- WHAT THE TASK REQUIRES -
Report, as a bare number, how many lines in the data contain "database".

___ SOURCE RECORDS ___

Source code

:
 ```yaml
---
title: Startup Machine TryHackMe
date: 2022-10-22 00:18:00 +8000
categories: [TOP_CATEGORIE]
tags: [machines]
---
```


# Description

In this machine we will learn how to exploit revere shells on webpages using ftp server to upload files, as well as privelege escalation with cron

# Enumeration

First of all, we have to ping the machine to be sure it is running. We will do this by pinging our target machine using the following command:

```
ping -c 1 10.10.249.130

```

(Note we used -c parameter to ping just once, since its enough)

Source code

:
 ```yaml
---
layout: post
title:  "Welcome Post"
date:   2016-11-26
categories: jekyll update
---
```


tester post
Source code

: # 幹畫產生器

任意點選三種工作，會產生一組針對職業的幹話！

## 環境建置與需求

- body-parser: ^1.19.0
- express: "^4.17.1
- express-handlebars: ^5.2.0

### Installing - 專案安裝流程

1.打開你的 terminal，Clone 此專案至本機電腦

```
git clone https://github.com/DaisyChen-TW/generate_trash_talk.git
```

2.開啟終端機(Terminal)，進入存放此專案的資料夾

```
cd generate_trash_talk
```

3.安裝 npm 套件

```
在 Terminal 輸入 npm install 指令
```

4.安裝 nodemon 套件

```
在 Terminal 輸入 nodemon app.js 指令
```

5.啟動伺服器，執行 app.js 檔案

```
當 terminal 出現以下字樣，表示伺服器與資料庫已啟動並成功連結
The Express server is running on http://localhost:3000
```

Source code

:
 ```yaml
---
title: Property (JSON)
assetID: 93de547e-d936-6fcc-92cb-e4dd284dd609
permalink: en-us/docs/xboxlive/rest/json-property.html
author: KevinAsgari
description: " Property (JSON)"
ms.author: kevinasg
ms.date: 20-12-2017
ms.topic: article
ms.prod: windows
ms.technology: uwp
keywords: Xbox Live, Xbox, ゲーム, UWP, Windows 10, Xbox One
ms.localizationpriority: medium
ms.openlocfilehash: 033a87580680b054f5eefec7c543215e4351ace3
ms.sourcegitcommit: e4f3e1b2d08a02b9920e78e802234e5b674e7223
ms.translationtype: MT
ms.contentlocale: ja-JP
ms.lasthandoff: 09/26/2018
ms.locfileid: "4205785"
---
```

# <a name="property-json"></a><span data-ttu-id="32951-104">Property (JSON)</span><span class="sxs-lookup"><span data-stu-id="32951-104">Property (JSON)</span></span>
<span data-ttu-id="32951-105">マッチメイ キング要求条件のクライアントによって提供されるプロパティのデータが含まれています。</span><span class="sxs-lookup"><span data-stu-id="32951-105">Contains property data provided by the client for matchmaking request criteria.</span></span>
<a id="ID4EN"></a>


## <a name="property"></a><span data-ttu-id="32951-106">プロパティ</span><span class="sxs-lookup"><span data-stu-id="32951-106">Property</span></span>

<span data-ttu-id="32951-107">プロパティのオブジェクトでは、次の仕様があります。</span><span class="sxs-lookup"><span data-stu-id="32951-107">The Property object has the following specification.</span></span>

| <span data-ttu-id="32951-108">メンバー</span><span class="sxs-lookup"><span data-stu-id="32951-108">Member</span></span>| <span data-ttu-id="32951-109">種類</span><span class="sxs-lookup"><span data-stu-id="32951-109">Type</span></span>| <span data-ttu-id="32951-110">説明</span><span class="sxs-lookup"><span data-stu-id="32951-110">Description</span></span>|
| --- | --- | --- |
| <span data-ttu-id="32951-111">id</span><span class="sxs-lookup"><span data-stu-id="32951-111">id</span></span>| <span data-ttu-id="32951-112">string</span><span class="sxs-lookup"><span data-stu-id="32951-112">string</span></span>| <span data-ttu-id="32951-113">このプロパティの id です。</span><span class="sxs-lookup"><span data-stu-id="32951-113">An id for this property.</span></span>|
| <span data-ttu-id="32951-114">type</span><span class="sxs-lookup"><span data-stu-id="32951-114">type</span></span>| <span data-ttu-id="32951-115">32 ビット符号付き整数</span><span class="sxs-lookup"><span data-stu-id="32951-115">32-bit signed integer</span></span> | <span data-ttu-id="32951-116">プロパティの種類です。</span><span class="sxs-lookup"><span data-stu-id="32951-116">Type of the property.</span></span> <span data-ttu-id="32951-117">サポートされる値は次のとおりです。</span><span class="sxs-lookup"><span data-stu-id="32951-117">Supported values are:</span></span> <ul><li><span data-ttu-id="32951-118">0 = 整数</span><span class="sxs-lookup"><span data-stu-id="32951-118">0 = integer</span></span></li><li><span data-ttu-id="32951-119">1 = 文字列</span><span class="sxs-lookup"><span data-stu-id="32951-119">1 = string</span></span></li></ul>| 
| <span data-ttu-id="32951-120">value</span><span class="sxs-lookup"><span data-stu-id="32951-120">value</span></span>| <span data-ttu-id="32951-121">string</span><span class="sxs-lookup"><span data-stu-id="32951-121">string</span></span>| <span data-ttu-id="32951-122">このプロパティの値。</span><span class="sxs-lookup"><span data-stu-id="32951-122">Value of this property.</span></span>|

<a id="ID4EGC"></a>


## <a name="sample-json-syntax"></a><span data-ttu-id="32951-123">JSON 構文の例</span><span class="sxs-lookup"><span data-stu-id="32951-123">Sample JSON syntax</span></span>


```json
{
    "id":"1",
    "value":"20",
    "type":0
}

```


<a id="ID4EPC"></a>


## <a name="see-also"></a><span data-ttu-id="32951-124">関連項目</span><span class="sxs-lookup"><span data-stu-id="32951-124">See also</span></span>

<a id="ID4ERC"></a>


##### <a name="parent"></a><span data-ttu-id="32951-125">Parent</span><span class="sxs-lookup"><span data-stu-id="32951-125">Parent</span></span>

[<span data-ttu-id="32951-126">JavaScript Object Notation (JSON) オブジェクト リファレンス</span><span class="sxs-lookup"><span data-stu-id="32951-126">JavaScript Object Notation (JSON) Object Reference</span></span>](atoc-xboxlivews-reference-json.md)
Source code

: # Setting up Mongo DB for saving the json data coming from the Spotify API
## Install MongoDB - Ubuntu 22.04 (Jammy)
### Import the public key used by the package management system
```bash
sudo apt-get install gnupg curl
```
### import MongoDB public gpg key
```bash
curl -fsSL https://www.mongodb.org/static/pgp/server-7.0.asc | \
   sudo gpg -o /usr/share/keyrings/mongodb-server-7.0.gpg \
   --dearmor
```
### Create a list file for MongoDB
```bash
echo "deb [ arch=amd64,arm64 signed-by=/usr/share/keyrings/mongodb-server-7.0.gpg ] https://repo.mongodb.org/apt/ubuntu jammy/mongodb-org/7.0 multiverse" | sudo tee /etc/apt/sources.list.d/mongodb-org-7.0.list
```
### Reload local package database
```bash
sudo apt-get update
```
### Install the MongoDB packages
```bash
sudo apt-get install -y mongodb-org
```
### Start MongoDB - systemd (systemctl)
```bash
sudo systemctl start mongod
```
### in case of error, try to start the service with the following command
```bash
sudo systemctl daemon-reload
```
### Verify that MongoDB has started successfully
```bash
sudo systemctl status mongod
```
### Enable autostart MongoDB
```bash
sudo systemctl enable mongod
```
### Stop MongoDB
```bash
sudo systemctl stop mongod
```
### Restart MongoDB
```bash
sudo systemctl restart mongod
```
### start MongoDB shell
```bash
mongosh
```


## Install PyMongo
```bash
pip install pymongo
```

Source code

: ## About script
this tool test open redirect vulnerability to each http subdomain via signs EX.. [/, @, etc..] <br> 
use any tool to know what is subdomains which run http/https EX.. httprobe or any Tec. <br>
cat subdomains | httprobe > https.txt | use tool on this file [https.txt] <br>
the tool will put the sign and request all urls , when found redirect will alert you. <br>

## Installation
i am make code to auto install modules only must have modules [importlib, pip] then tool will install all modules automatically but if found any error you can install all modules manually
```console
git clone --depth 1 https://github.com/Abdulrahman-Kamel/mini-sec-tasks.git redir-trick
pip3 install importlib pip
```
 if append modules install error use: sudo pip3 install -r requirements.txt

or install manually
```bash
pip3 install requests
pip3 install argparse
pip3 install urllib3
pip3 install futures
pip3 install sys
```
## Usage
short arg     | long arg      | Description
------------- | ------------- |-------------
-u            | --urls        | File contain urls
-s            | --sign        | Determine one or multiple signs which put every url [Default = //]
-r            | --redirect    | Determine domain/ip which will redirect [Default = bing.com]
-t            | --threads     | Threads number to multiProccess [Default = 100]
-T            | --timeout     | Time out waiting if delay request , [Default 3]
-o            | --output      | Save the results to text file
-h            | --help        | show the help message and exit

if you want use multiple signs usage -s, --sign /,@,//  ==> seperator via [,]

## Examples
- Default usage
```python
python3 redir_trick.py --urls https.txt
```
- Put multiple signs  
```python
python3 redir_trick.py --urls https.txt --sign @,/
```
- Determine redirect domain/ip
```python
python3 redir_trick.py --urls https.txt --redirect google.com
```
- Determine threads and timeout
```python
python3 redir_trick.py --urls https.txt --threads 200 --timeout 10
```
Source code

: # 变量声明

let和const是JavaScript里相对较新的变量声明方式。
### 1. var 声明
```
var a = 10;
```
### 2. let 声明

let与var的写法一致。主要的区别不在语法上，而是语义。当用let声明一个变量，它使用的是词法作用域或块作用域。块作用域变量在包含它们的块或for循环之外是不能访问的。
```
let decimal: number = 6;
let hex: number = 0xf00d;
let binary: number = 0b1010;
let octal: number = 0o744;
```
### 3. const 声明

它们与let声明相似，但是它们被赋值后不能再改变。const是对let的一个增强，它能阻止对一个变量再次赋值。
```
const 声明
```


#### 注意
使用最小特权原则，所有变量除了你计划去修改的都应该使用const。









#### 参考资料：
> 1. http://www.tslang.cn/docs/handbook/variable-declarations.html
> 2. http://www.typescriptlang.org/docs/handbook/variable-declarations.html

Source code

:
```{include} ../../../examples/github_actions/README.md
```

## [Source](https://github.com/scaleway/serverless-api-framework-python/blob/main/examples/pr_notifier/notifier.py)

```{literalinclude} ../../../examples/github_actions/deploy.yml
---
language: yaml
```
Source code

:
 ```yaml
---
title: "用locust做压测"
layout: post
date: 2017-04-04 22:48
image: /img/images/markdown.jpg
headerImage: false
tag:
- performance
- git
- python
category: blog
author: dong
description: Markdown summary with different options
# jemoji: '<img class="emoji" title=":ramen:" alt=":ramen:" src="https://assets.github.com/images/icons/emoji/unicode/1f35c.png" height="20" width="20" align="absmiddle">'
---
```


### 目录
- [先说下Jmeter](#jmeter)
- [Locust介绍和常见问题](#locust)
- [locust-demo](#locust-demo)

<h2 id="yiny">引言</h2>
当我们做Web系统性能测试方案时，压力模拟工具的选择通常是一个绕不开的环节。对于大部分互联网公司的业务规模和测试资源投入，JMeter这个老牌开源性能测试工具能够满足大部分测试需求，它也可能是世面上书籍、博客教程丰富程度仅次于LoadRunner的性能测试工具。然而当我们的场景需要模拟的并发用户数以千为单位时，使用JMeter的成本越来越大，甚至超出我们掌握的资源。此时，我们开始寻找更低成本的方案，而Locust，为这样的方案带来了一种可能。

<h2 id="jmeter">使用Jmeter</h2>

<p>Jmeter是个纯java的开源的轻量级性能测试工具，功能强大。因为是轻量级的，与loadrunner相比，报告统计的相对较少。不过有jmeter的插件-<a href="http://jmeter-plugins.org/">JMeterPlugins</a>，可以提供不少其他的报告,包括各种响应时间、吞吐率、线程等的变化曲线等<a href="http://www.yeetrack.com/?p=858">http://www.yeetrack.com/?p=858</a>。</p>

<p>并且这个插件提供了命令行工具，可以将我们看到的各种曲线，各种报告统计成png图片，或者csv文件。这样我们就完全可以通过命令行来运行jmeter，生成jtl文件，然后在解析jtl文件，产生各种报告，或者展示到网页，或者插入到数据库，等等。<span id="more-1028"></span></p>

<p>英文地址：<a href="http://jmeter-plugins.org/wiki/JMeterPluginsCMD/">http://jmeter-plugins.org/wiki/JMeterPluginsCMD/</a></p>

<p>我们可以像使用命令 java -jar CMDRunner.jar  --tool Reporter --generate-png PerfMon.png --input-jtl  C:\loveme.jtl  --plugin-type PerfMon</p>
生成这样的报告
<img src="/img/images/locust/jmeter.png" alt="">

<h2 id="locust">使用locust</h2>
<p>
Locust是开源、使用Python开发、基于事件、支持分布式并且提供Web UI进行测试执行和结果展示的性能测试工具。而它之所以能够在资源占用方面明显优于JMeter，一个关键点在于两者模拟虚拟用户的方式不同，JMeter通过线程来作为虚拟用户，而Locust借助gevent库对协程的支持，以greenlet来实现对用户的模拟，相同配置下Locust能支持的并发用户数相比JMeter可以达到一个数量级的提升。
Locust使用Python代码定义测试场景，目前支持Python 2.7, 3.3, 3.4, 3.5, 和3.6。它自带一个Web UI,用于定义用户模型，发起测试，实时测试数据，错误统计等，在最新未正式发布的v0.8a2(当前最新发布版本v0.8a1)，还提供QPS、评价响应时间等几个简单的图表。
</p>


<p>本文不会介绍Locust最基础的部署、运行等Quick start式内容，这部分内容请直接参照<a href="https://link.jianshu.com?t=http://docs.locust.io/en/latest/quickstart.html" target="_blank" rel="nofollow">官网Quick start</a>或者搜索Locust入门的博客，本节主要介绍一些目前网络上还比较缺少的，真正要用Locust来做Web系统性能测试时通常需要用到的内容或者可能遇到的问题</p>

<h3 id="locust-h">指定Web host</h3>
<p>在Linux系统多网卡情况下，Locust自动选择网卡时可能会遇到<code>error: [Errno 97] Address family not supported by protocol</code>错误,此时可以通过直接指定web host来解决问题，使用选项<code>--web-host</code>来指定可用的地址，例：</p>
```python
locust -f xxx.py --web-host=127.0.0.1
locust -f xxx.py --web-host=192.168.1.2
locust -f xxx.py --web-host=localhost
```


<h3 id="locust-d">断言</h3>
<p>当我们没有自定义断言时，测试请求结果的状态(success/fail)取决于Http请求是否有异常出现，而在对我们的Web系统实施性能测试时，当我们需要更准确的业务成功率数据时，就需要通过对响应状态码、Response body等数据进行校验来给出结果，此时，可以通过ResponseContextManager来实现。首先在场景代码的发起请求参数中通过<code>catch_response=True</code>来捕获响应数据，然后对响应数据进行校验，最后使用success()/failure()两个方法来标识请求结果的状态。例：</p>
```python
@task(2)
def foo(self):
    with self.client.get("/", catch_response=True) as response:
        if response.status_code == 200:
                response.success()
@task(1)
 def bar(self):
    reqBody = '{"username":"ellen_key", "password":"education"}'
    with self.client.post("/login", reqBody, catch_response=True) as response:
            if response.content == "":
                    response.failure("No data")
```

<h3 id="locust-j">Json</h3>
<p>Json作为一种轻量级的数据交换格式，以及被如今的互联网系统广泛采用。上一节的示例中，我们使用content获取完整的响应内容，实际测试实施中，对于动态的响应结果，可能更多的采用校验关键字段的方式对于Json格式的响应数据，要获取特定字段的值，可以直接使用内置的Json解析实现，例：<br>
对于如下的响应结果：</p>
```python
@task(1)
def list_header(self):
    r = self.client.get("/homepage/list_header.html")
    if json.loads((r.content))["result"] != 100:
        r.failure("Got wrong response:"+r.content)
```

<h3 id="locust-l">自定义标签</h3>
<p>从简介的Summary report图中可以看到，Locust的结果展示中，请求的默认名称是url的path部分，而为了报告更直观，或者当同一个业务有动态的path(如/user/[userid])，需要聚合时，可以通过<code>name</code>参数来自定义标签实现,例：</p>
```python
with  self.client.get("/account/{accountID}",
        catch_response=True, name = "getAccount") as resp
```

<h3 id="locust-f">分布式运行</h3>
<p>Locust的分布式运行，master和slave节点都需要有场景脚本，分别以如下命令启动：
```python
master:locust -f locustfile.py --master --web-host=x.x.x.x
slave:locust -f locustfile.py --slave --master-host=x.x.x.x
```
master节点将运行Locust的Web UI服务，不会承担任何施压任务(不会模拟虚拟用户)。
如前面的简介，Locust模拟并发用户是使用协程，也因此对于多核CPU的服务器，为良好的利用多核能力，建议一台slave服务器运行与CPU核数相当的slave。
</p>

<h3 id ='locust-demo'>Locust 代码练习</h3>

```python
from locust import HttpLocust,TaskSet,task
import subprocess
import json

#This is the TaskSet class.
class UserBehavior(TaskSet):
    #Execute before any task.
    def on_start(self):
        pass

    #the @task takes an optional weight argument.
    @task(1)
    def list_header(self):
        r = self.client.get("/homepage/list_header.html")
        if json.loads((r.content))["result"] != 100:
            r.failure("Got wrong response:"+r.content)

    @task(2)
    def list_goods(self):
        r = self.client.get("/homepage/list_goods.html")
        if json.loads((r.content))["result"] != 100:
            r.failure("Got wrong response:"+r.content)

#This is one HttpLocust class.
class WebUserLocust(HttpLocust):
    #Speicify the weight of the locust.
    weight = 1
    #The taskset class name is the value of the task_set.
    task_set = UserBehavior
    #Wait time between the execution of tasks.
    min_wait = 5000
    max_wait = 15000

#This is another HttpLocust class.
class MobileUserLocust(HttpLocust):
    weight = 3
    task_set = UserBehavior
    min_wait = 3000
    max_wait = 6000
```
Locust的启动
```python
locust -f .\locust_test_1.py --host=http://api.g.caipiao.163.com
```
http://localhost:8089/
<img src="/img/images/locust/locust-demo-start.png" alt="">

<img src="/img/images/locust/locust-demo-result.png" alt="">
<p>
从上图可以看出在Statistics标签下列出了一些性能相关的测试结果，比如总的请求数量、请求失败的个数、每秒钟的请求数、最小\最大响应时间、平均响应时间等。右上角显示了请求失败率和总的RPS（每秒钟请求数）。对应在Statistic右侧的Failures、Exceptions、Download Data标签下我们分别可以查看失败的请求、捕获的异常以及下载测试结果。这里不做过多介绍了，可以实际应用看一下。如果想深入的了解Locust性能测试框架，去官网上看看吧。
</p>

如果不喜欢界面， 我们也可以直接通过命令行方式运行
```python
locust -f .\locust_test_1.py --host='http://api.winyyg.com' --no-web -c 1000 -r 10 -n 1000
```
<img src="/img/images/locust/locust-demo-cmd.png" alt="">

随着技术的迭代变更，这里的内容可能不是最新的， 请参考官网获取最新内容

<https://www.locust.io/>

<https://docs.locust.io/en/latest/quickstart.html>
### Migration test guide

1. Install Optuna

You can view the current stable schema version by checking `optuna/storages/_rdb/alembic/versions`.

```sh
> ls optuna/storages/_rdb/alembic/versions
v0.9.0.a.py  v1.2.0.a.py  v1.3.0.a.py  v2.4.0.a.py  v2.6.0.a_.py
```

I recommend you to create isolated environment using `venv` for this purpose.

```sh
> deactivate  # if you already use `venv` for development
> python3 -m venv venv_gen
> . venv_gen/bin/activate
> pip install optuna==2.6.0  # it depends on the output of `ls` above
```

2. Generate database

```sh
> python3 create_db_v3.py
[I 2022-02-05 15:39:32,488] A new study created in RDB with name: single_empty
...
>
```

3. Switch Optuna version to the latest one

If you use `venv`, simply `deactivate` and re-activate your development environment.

___

- WORKED SOLUTION -
2